___ Records to use ___
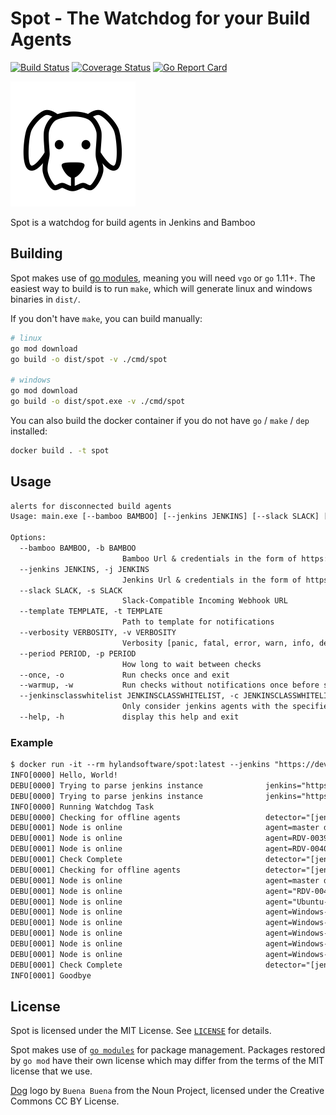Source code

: # Spot - The Watchdog for your Build Agents

[![Build Status](https://travis-ci.org/HylandSoftware/spot.svg?branch=master)](https://travis-ci.org/HylandSoftware/spot) [![Coverage Status](https://coveralls.io/repos/github/HylandSoftware/spot/badge.svg?branch=master)](https://coveralls.io/github/HylandSoftware/spot?branch=master) [![Go Report Card](https://goreportcard.com/badge/github.com/hylandsoftware/spot)](https://goreportcard.com/report/github.com/hylandsoftware/spot)

![spot](./logo.png)

Spot is a watchdog for build agents in Jenkins and Bamboo

## Building

Spot makes use of [go modules](https://github.com/golang/go/wiki/Modules),
meaning you will need `vgo` or `go` 1.11+. The easiest way to build is to run
`make`, which will generate linux and windows binaries in `dist/`.

If you don't have `make`, you can build manually:

```bash
# linux
go mod download
go build -o dist/spot -v ./cmd/spot

# windows
go mod download
go build -o dist/spot.exe -v ./cmd/spot
```

You can also build the docker container if you do not have `go` / `make` / `dep` installed:

```bash
docker build . -t spot
```

## Usage

```txt
alerts for disconnected build agents
Usage: main.exe [--bamboo BAMBOO] [--jenkins JENKINS] [--slack SLACK] [--template TEMPLATE] [--verbosity VERBOSITY] [--period PERIOD] [--once] [--warmup] [--jenkinsclasswhitelist JENKINSCLASSWHITELIST]

Options:
  --bamboo BAMBOO, -b BAMBOO
                         Bamboo Url & credentials in the form of https://bamboo/,username,password
  --jenkins JENKINS, -j JENKINS
                         Jenkins Url & credentials in the form of https://jenkins/,username,password
  --slack SLACK, -s SLACK
                         Slack-Compatible Incoming Webhook URL
  --template TEMPLATE, -t TEMPLATE
                         Path to template for notifications
  --verbosity VERBOSITY, -v VERBOSITY
                         Verbosity [panic, fatal, error, warn, info, debug] [default: info]
  --period PERIOD, -p PERIOD
                         How long to wait between checks
  --once, -o             Run checks once and exit
  --warmup, -w           Run checks without notifications once before starting the watchdog
  --jenkinsclasswhitelist JENKINSCLASSWHITELIST, -c JENKINSCLASSWHITELIST
                         Only consider jenkins agents with the specified class(es)
  --help, -h             display this help and exit
```

### Example

```txt
$ docker run -it --rm hylandsoftware/spot:latest --jenkins "https://devops.jenkins.hylandqa.net,username,password" --jenkins "https://csp.jenkins.hylandqa.net/" --once --verbosity debug
INFO[0000] Hello, World!
DEBU[0000] Trying to parse jenkins instance              jenkins="https://devops.jenkins.hylandqa.net,username,password"
DEBU[0000] Trying to parse jenkins instance              jenkins="https://csp.jenkins.hylandqa.net/"
INFO[0000] Running Watchdog Task
DEBU[0000] Checking for offline agents                   detector="[jenkins] https://devops.jenkins.hylandqa.net"
DEBU[0001] Node is online                                agent=master detector="[jenkins] https://devops.jenkins.hylandqa.net"
DEBU[0001] Node is online                                agent=RDV-003960.hylandqa.net detector="[jenkins] https://devops.jenkins.hylandqa.net"
DEBU[0001] Node is online                                agent=RDV-004063.hylandqa.net detector="[jenkins] https://devops.jenkins.hylandqa.net"
DEBU[0001] Check Complete                                detector="[jenkins] https://devops.jenkins.hylandqa.net"
DEBU[0001] Checking for offline agents                   detector="[jenkins] https://csp.jenkins.hylandqa.net"
DEBU[0001] Node is online                                agent=master detector="[jenkins] https://csp.jenkins.hylandqa.net"
DEBU[0001] Node is online                                agent="RDV-004097.hylandqa.net (QAV Performance)" detector="[jenkins] https://csp.jenkins.hylandqa.net"
DEBU[0001] Node is online                                agent="Ubuntu-Docker (10.40.0.120)" detector="[jenkins] https://csp.jenkins.hylandqa.net"
DEBU[0001] Node is online                                agent=Windows-Server-1709-Docker-0 detector="[jenkins] https://csp.jenkins.hylandqa.net"
DEBU[0001] Node is online                                agent=Windows-Server-1709-Docker-1 detector="[jenkins] https://csp.jenkins.hylandqa.net"
DEBU[0001] Node is online                                agent=Windows-Server-1709-Docker-2 detector="[jenkins] https://csp.jenkins.hylandqa.net"
DEBU[0001] Node is online                                agent=Windows-Server-1709-Docker-3 detector="[jenkins] https://csp.jenkins.hylandqa.net"
DEBU[0001] Node is online                                agent=Windows-Server-1709-Docker-4 detector="[jenkins] https://csp.jenkins.hylandqa.net"
DEBU[0001] Check Complete                                detector="[jenkins] https://csp.jenkins.hylandqa.net"
INFO[0001] Goodbye
```

## License

Spot is licensed under the MIT License. See [`LICENSE`](./LICENSE) for details.

Spot makes use of [`go modules`](https://github.com/golang/go/wiki/Modules) for package management.
Packages restored by `go mod` have their own license which may differ from the terms
of the MIT license that we use.

[Dog](https://thenounproject.com/term/dog/61386/) logo by `Buena Buena` from
the Noun Project, licensed under the Creative Commons CC BY License.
___
**Task to complete**
Only a number is expected here: the count of lines in the records above that include the word "Checking".

**The answer**
2